### What to work on:
Return every line of the data that contains the string "pipeline".

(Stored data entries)
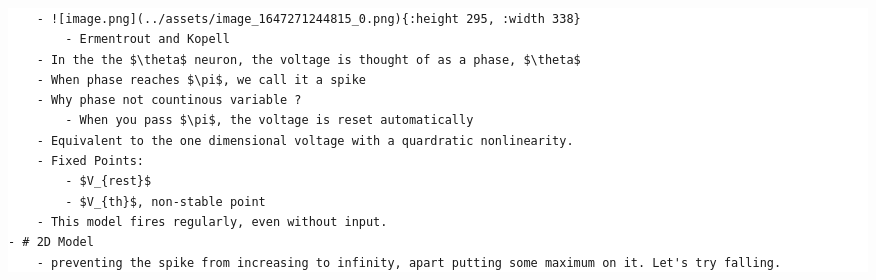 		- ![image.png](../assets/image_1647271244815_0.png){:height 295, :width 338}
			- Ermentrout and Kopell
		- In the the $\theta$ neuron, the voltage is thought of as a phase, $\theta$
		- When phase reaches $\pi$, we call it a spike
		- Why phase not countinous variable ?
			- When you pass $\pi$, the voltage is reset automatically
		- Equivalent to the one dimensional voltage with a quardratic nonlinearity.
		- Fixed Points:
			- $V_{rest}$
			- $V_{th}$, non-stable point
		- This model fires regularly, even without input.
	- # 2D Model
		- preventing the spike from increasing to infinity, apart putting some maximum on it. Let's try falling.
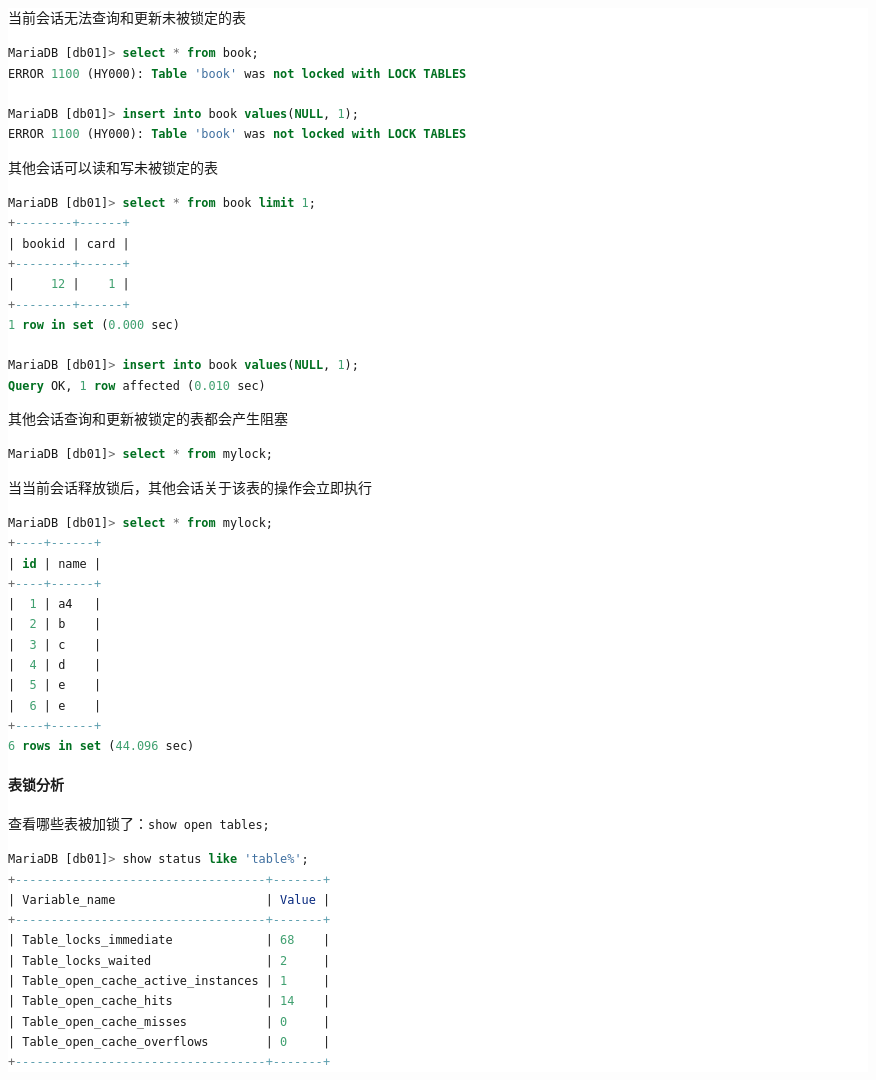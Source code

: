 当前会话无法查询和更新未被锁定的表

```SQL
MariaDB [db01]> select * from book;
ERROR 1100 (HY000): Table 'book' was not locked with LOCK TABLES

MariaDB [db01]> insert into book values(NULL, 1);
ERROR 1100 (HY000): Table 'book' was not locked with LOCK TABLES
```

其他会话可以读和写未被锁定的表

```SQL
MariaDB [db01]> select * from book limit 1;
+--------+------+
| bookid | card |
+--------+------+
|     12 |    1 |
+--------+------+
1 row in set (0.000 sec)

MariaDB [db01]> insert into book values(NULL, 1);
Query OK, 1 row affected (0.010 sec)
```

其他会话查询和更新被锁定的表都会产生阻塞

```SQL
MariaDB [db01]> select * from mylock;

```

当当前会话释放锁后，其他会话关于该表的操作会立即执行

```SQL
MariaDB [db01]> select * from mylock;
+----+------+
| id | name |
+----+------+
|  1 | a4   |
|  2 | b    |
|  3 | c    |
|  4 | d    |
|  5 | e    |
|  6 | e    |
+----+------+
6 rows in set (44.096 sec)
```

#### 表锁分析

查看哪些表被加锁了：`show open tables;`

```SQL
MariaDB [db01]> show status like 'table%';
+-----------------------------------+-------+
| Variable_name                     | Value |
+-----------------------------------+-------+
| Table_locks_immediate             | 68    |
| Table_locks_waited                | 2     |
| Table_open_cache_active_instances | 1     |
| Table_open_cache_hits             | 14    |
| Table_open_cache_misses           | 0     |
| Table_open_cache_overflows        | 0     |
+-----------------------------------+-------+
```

==

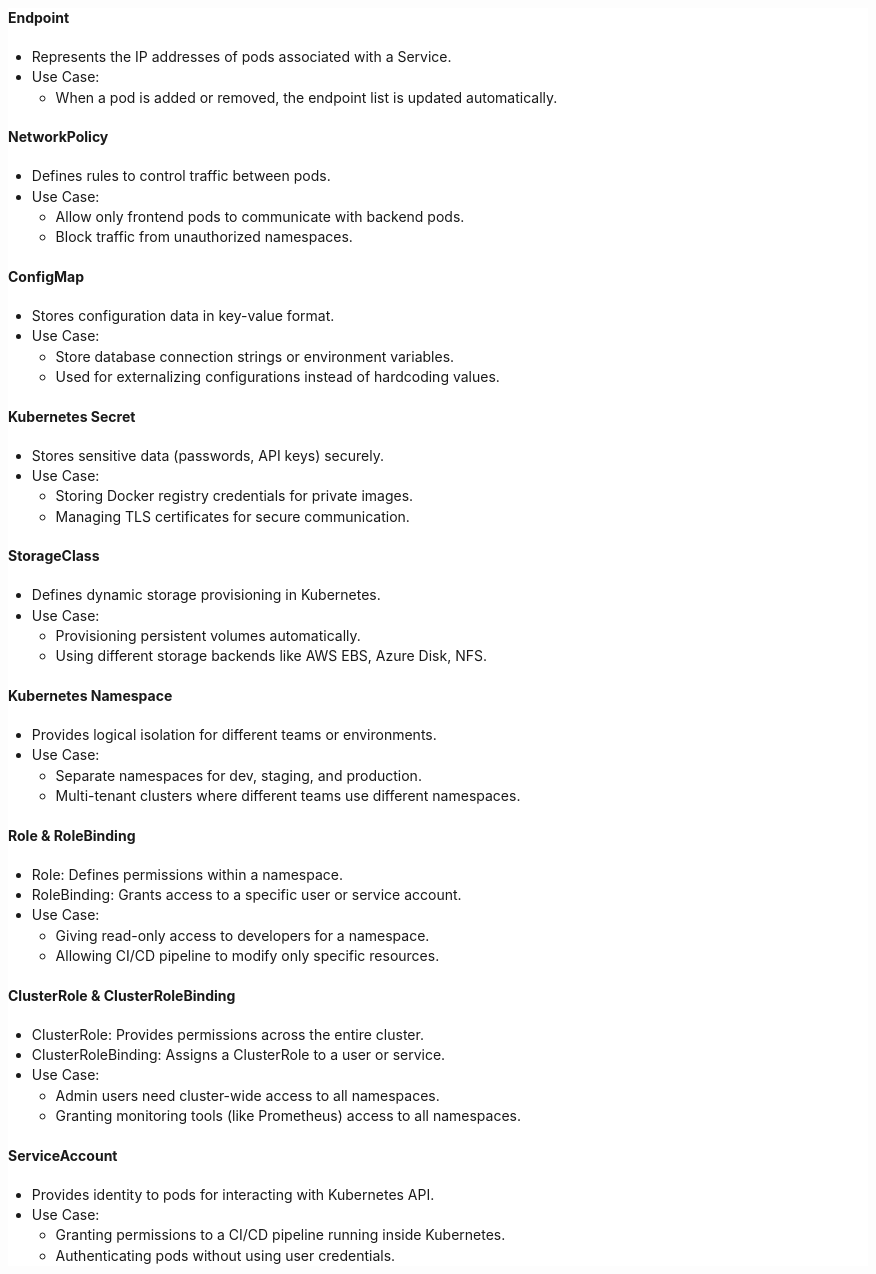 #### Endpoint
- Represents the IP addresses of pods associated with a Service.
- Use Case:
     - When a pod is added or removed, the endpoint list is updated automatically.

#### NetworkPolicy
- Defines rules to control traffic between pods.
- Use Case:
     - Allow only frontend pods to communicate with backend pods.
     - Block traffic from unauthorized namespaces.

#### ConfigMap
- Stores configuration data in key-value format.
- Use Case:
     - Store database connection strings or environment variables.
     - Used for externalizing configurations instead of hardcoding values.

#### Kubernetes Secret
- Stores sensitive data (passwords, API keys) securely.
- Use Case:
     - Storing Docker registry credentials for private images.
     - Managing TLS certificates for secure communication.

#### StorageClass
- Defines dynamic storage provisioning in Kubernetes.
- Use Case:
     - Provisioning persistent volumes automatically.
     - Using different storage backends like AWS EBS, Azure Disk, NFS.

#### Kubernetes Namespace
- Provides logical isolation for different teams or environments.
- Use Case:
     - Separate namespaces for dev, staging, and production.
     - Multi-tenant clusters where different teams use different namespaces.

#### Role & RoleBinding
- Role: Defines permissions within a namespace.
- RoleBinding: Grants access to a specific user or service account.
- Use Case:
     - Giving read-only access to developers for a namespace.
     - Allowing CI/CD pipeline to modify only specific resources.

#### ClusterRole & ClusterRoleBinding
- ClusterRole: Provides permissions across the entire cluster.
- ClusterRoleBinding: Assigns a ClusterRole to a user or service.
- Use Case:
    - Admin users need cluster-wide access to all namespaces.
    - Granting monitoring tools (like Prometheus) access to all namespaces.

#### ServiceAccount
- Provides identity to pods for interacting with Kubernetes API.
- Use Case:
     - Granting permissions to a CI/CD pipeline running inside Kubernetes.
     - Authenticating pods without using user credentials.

### Answer section:
     - Allowing CI/CD pipeline to modify only specific resources.
     - Granting permissions to a CI/CD pipeline running inside Kubernetes.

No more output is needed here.